What the task requires:
Give every line of the material again, exactly as written.

Data excerpts:
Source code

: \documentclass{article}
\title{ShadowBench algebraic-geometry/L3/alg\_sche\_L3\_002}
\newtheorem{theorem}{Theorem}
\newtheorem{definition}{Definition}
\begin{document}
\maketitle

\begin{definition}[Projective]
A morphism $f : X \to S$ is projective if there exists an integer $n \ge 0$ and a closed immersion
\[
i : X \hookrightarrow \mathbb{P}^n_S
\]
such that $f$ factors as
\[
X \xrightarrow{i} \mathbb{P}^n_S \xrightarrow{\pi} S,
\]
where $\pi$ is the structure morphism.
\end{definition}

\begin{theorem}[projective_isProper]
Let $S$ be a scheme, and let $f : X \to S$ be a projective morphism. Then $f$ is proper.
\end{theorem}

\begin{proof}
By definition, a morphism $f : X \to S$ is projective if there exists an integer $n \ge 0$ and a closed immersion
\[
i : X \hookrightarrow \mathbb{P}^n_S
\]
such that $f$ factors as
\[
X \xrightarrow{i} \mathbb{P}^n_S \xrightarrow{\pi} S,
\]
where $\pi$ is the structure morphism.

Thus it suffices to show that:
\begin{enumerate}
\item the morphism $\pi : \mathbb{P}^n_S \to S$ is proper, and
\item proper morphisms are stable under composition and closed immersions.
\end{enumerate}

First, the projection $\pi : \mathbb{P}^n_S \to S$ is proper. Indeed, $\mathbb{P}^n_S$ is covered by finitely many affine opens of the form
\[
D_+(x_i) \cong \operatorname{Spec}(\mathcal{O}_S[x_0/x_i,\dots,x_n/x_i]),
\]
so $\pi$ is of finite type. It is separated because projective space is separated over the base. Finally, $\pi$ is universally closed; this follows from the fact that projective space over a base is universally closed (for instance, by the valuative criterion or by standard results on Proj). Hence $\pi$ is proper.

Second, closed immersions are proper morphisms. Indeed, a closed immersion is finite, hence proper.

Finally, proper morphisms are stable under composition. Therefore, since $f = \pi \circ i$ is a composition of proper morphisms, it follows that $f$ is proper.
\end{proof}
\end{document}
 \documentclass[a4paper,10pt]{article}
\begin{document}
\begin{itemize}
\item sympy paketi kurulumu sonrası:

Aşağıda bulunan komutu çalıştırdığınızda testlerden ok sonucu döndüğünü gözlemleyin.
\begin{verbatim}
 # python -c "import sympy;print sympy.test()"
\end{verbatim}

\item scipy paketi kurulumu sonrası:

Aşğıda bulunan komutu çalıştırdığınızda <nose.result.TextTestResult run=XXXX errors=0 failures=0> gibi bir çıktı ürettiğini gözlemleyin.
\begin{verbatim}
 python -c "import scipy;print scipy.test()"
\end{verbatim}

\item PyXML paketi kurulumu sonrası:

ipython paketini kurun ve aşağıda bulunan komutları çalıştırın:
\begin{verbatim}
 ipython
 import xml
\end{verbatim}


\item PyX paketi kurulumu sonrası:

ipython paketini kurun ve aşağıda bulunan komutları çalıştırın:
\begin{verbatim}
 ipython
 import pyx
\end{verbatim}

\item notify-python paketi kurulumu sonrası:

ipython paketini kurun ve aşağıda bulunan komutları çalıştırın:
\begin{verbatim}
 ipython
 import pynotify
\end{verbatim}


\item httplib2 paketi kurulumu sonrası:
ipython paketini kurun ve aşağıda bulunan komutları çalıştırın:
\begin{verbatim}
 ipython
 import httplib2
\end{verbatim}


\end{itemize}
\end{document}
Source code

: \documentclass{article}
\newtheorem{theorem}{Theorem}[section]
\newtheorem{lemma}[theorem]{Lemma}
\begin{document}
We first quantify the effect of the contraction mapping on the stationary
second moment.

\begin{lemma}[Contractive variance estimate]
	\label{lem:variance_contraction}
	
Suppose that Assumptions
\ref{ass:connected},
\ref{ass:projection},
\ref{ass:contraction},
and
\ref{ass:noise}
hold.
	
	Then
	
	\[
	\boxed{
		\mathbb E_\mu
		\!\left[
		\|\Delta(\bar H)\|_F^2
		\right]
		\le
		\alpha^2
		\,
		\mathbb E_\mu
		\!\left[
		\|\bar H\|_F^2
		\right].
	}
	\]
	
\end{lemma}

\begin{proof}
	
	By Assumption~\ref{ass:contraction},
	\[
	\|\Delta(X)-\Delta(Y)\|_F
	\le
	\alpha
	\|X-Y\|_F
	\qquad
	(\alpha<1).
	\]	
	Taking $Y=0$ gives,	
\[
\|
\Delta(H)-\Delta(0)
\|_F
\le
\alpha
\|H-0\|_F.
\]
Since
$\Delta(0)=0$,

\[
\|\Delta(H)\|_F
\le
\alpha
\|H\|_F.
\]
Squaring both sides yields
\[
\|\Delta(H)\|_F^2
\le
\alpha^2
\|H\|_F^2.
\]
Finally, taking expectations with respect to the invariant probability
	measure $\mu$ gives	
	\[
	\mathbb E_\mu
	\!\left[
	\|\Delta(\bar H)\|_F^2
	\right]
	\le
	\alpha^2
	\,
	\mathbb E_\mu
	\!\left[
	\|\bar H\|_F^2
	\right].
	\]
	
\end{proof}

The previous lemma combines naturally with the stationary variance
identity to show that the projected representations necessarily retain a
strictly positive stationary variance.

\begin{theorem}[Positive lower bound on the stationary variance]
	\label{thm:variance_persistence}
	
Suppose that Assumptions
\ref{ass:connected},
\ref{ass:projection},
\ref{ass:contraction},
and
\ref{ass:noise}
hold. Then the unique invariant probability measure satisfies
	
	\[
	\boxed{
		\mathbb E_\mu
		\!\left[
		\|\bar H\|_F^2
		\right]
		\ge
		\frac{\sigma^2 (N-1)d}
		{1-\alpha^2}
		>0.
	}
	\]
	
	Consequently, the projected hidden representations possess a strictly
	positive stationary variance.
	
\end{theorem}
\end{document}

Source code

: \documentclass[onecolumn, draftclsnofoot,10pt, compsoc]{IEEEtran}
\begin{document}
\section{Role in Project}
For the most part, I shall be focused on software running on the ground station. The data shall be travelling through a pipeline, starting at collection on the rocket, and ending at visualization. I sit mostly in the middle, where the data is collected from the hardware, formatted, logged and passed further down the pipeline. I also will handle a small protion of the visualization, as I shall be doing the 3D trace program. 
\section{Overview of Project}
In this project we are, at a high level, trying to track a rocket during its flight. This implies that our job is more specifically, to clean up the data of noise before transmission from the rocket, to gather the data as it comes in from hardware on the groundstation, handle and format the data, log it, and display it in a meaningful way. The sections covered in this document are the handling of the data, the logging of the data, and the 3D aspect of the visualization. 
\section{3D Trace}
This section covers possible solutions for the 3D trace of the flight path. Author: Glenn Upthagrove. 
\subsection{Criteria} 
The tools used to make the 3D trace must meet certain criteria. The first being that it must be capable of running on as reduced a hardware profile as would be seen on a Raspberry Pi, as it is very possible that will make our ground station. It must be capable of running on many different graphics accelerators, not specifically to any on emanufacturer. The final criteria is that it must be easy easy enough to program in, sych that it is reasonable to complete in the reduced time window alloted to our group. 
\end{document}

Result below:
Source code

: \documentclass{article}
\title{ShadowBench algebraic-geometry/L3/alg\_sche\_L3\_002}
\newtheorem{theorem}{Theorem}
\newtheorem{definition}{Definition}
\begin{document}
\maketitle

\begin{definition}[Projective]
A morphism $f : X \to S$ is projective if there exists an integer $n \ge 0$ and a closed immersion
\[
i : X \hookrightarrow \mathbb{P}^n_S
\]
such that $f$ factors as
\[
X \xrightarrow{i} \mathbb{P}^n_S \xrightarrow{\pi} S,
\]
where $\pi$ is the structure morphism.
\end{definition}

\begin{theorem}[projective_isProper]
Let $S$ be a scheme, and let $f : X \to S$ be a projective morphism. Then $f$ is proper.
\end{theorem}

\begin{proof}
By definition, a morphism $f : X \to S$ is projective if there exists an integer $n \ge 0$ and a closed immersion
\[
i : X \hookrightarrow \mathbb{P}^n_S
\]
such that $f$ factors as
\[
X \xrightarrow{i} \mathbb{P}^n_S \xrightarrow{\pi} S,
\]
where $\pi$ is the structure morphism.

Thus it suffices to show that:
\begin{enumerate}
\item the morphism $\pi : \mathbb{P}^n_S \to S$ is proper, and
\item proper morphisms are stable under composition and closed immersions.
\end{enumerate}

First, the projection $\pi : \mathbb{P}^n_S \to S$ is proper. Indeed, $\mathbb{P}^n_S$ is covered by finitely many affine opens of the form
\[
D_+(x_i) \cong \operatorname{Spec}(\mathcal{O}_S[x_0/x_i,\dots,x_n/x_i]),
\]
so $\pi$ is of finite type. It is separated because projective space is separated over the base. Finally, $\pi$ is universally closed; this follows from the fact that projective space over a base is universally closed (for instance, by the valuative criterion or by standard results on Proj). Hence $\pi$ is proper.

Second, closed immersions are proper morphisms. Indeed, a closed immersion is finite, hence proper.

Finally, proper morphisms are stable under composition. Therefore, since $f = \pi \circ i$ is a composition of proper morphisms, it follows that $f$ is proper.
\end{proof}
\end{document}
 \documentclass[a4paper,10pt]{article}
\begin{document}
\begin{itemize}
\item sympy paketi kurulumu sonrası:

Aşağıda bulunan komutu çalıştırdığınızda testlerden ok sonucu döndüğünü gözlemleyin.
\begin{verbatim}
 # python -c "import sympy;print sympy.test()"
\end{verbatim}

\item scipy paketi kurulumu sonrası:

Aşğıda bulunan komutu çalıştırdığınızda <nose.result.TextTestResult run=XXXX errors=0 failures=0> gibi bir çıktı ürettiğini gözlemleyin.
\begin{verbatim}
 python -c "import scipy;print scipy.test()"
\end{verbatim}

\item PyXML paketi kurulumu sonrası:

ipython paketini kurun ve aşağıda bulunan komutları çalıştırın:
\begin{verbatim}
 ipython
 import xml
\end{verbatim}


\item PyX paketi kurulumu sonrası:

ipython paketini kurun ve aşağıda bulunan komutları çalıştırın:
\begin{verbatim}
 ipython
 import pyx
\end{verbatim}

\item notify-python paketi kurulumu sonrası:

ipython paketini kurun ve aşağıda bulunan komutları çalıştırın:
\begin{verbatim}
 ipython
 import pynotify
\end{verbatim}


\item httplib2 paketi kurulumu sonrası:
ipython paketini kurun ve aşağıda bulunan komutları çalıştırın:
\begin{verbatim}
 ipython
 import httplib2
\end{verbatim}


\end{itemize}
\end{document}
Source code

: \documentclass{article}
\newtheorem{theorem}{Theorem}[section]
\newtheorem{lemma}[theorem]{Lemma}
\begin{document}
We first quantify the effect of the contraction mapping on the stationary
second moment.

\begin{lemma}[Contractive variance estimate]
	\label{lem:variance_contraction}
	
Suppose that Assumptions
\ref{ass:connected},
\ref{ass:projection},
\ref{ass:contraction},
and
\ref{ass:noise}
hold.
	
	Then
	
	\[
	\boxed{
		\mathbb E_\mu
		\!\left[
		\|\Delta(\bar H)\|_F^2
		\right]
		\le
		\alpha^2
		\,
		\mathbb E_\mu
		\!\left[
		\|\bar H\|_F^2
		\right].
	}
	\]
	
\end{lemma}

\begin{proof}
	
	By Assumption~\ref{ass:contraction},
	\[
	\|\Delta(X)-\Delta(Y)\|_F
	\le
	\alpha
	\|X-Y\|_F
	\qquad
	(\alpha<1).
	\]	
	Taking $Y=0$ gives,	
\[
\|
\Delta(H)-\Delta(0)
\|_F
\le
\alpha
\|H-0\|_F.
\]
Since
$\Delta(0)=0$,

\[
\|\Delta(H)\|_F
\le
\alpha
\|H\|_F.
\]
Squaring both sides yields
\[
\|\Delta(H)\|_F^2
\le
\alpha^2
\|H\|_F^2.
\]
Finally, taking expectations with respect to the invariant probability
	measure $\mu$ gives	
	\[
	\mathbb E_\mu
	\!\left[
	\|\Delta(\bar H)\|_F^2
	\right]
	\le
	\alpha^2
	\,
	\mathbb E_\mu
	\!\left[
	\|\bar H\|_F^2
	\right].
	\]
	
\end{proof}

The previous lemma combines naturally with the stationary variance
identity to show that the projected representations necessarily retain a
strictly positive stationary variance.

\begin{theorem}[Positive lower bound on the stationary variance]
	\label{thm:variance_persistence}
	
Suppose that Assumptions
\ref{ass:connected},
\ref{ass:projection},
\ref{ass:contraction},
and
\ref{ass:noise}
hold. Then the unique invariant probability measure satisfies
	
	\[
	\boxed{
		\mathbb E_\mu
		\!\left[
		\|\bar H\|_F^2
		\right]
		\ge
		\frac{\sigma^2 (N-1)d}
		{1-\alpha^2}
		>0.
	}
	\]
	
	Consequently, the projected hidden representations possess a strictly
	positive stationary variance.
	
\end{theorem}
\end{document}

Source code

: \documentclass[onecolumn, draftclsnofoot,10pt, compsoc]{IEEEtran}
\begin{document}
\section{Role in Project}
For the most part, I shall be focused on software running on the ground station. The data shall be travelling through a pipeline, starting at collection on the rocket, and ending at visualization. I sit mostly in the middle, where the data is collected from the hardware, formatted, logged and passed further down the pipeline. I also will handle a small protion of the visualization, as I shall be doing the 3D trace program. 
\section{Overview of Project}
In this project we are, at a high level, trying to track a rocket during its flight. This implies that our job is more specifically, to clean up the data of noise before transmission from the rocket, to gather the data as it comes in from hardware on the groundstation, handle and format the data, log it, and display it in a meaningful way. The sections covered in this document are the handling of the data, the logging of the data, and the 3D aspect of the visualization. 
\section{3D Trace}
This section covers possible solutions for the 3D trace of the flight path. Author: Glenn Upthagrove. 
\subsection{Criteria} 
The tools used to make the 3D trace must meet certain criteria. The first being that it must be capable of running on as reduced a hardware profile as would be seen on a Raspberry Pi, as it is very possible that will make our ground station. It must be capable of running on many different graphics accelerators, not specifically to any on emanufacturer. The final criteria is that it must be easy easy enough to program in, sych that it is reasonable to complete in the reduced time window alloted to our group. 
\end{document}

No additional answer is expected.